PDF eBooks - intended usage?

I have imported a couple of books, 2-10MB, 200-600 pages. When I select one of them in the document list, I get the rainbow spinner for anything from 5 to 30 seconds, making it quite unusable for these.

Is DT intended to handle book-size PDFs? If it is, any suggestion on work-around for now, or what to expect in subsequent releases?

Thanks.

EDIT: Did some more tests. This delay shows up when selecting a big document from search results, not from just a browse list. This makes me wonder if DT’s approach to search results highlighting might be the underlying cause. Is DT computing highlights for the entire document, rather than just the 1 (or few) pages that are visible?

I’ve got more than 50 PDFs in the 200 to 600+ page range in my main DT Pro Office 2.0 database. So long as I’ve got free RAM available, they display right away, no spinning ball.

Some PDFs have compressed images, which requires decompression to display them. Try opening such a PDF in Preview, then saving it again. That would increase the stored file size, but make the edited PDFs open faster.

EDIT: Yes, I did a search for an exact text string that appeared on page 391 of a 477 page PDF. No spinning ball, but it took about half a second to scroll down to and display page 391, with the query string highlighted. That was the only occurrence of that string in the document.

Machine has 4G ram, 2G free, tons of disk, nothing else consuming CPU cycles. The delay shows up from the search list; can you check if your large books show in the preview window instantly from a Search?

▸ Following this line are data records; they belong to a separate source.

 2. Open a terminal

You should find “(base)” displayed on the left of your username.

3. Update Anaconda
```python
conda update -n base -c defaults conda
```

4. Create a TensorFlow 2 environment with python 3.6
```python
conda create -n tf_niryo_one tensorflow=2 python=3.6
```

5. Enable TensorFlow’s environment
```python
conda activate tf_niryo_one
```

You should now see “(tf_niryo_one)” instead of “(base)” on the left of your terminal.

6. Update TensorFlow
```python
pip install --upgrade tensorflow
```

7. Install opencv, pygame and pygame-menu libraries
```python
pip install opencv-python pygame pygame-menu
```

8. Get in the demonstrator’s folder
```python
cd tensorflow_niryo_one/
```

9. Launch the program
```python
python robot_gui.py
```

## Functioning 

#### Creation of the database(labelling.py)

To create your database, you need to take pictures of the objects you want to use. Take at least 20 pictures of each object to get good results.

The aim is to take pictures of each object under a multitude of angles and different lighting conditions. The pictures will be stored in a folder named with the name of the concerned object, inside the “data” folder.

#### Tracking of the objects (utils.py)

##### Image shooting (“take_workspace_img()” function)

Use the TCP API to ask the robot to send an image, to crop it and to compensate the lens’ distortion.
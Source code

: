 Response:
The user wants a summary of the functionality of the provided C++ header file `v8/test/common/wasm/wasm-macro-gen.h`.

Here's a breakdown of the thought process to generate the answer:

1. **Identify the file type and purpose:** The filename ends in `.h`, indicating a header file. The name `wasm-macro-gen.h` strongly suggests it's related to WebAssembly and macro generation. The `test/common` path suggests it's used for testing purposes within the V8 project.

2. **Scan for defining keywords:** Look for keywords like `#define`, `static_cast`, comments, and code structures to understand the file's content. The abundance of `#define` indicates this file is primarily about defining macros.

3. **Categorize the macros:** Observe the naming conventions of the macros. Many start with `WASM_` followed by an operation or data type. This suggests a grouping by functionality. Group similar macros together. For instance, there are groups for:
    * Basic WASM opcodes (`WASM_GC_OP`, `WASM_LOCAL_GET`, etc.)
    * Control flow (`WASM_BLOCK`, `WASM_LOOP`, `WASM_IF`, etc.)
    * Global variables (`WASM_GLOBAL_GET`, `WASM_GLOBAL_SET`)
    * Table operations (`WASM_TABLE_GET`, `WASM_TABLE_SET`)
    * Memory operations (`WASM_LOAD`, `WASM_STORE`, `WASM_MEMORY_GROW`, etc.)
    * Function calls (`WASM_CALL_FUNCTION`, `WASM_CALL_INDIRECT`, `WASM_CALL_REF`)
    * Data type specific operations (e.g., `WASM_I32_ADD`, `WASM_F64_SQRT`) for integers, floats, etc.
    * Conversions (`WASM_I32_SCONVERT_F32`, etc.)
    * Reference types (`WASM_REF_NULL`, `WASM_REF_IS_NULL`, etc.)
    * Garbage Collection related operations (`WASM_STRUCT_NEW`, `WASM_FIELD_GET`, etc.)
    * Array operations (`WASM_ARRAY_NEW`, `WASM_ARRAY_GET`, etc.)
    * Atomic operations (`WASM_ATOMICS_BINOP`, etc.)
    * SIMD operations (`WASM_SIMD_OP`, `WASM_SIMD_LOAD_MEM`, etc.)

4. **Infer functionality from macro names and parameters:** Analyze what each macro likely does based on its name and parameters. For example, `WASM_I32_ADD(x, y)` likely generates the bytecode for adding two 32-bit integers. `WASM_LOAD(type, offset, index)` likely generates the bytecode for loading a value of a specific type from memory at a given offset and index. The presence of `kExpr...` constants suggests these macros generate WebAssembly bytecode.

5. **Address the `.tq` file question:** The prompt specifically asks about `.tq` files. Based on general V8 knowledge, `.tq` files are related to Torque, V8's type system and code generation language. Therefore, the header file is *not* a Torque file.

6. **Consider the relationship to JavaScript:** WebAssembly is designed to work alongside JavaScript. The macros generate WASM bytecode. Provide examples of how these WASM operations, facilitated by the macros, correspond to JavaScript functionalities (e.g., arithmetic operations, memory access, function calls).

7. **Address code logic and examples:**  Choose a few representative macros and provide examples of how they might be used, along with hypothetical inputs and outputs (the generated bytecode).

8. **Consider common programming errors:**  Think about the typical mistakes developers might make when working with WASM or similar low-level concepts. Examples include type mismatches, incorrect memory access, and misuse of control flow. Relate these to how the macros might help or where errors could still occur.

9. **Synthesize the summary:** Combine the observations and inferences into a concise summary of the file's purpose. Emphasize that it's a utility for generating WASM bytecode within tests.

Outside DT, my books preview instantly in cover-flow, and open instantly in Preview and PDF. I just did Preview open/save-As, and it made no difference.

Thanks

Hmm, are you starting with the target book already selected? I wonder if we may be doing slightly different tests. Here is what I do:

  • Select main database document folder
    • see a list of many documents, including the target book
    • make sure target book is not selected
  • Enter search string from within target book
  • Does the target book preview instantly (or, when selected from search results, if it was not top of result list)? I get a long delay here, repeatably.

Thanks.

No, I followed your procedure. I’ve got several large PDFs about Louisiana coastal restoration studies. I used this search query: ‘Caminada Headland and Shell Island Reaches’.

If I enclose that text string within quotation marks, I get three hits in my database. I selected each hit, and the PDFs were opened, scrolled to the first occurrence, in no more than two seconds (no spinning ball). Two of the hits contained that exact string only once, one had three occurrences. I used the keyboard shortcut Control-Command-Left Arrow to advance to the next occurrence.

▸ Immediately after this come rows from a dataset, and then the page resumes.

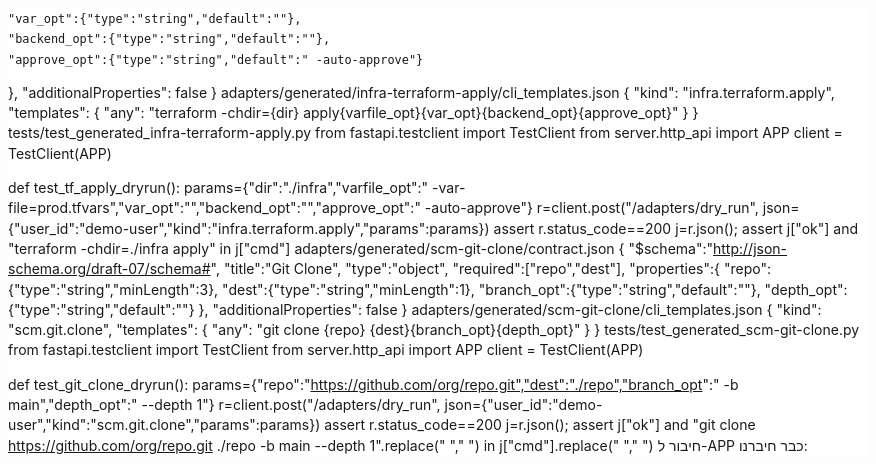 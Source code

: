     "var_opt":{"type":"string","default":""},
    "backend_opt":{"type":"string","default":""},
    "approve_opt":{"type":"string","default":" -auto-approve"}
  },
  "additionalProperties": false
}
adapters/generated/infra-terraform-apply/cli_templates.json
{
  "kind": "infra.terraform.apply",
  "templates": {
    "any": "terraform -chdir={dir} apply{varfile_opt}{var_opt}{backend_opt}{approve_opt}"
  }
}
tests/test_generated_infra-terraform-apply.py
from fastapi.testclient import TestClient
from server.http_api import APP
client = TestClient(APP)

def test_tf_apply_dryrun():
    params={"dir":"./infra","varfile_opt":" -var-file=prod.tfvars","var_opt":"","backend_opt":"","approve_opt":" -auto-approve"}
    r=client.post("/adapters/dry_run", json={"user_id":"demo-user","kind":"infra.terraform.apply","params":params})
    assert r.status_code==200
    j=r.json(); assert j["ok"] and "terraform -chdir=./infra apply" in j["cmd"]
adapters/generated/scm-git-clone/contract.json
{
  "$schema":"http://json-schema.org/draft-07/schema#",
  "title":"Git Clone",
  "type":"object",
  "required":["repo","dest"],
  "properties":{
    "repo":{"type":"string","minLength":3},
    "dest":{"type":"string","minLength":1},
    "branch_opt":{"type":"string","default":""},
    "depth_opt":{"type":"string","default":""}
  },
  "additionalProperties": false
}
adapters/generated/scm-git-clone/cli_templates.json
{
  "kind": "scm.git.clone",
  "templates": {
    "any": "git clone {repo} {dest}{branch_opt}{depth_opt}"
  }
}
tests/test_generated_scm-git-clone.py
from fastapi.testclient import TestClient
from server.http_api import APP
client = TestClient(APP)

def test_git_clone_dryrun():
    params={"repo":"https://github.com/org/repo.git","dest":"./repo","branch_opt":" -b main","depth_opt":" --depth 1"}
    r=client.post("/adapters/dry_run", json={"user_id":"demo-user","kind":"scm.git.clone","params":params})
    assert r.status_code==200
    j=r.json(); assert j["ok"] and "git clone https://github.com/org/repo.git ./repo -b main --depth 1".replace("  "," ") in j["cmd"].replace("  "," ")
חיבור ל-APP
כבר חיברנו:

All three search results contained more than 200 pages. The largest was 505 pages in length.

I repeated the search with the quotation marks removed, so that the query looked for documents that simply contained all of the words in the string. I got two additional documents in the results list, neither of which contained the exact query string. Of course, many more words were highlighted. But again, each document opened and displayed the first term found within 2 seconds or less. No spinning ball.

I’m running on a ModBook (a custom Mac tablet based on a MacBook) with 2.2 GHz CPU and 4 GB RAM. After the searches, I had 2,035.6 MB free physical RAM (and 375.9 MB inactive RAM). In addition to DTPO2 and the Finder, I had DEVONagent, Mail, iCal and ScanSnap Manager open. I had two databases open, one with 2.4 GB, the second with 120.22 MB size. The found PDFs were all in the larger database.

I’m running a pre-release beta of DTPO2.0, pb4 build 4. But I’m not aware of any tweaking Christian may have made for display of PDFs from a Search results list.

Kay provided me the PDF that takes a very long time to display when selected from a Search list. I confirmed the problem. Seems to take forever, with a spinning ball.

Interesting point: When selected from, e.g., Three Panes view, the command Data > Convert > to Rich Text results in a Log message, ‘conversion failed’.

I was able to capture text when this PDF was opened in Preview. Portions of the text were run-together, without spaces between words.

This is a version 1.6 PDF, produced by a Windows version of Acrobat Distiller. Seems there are compatibility problems with OS X PDFKit.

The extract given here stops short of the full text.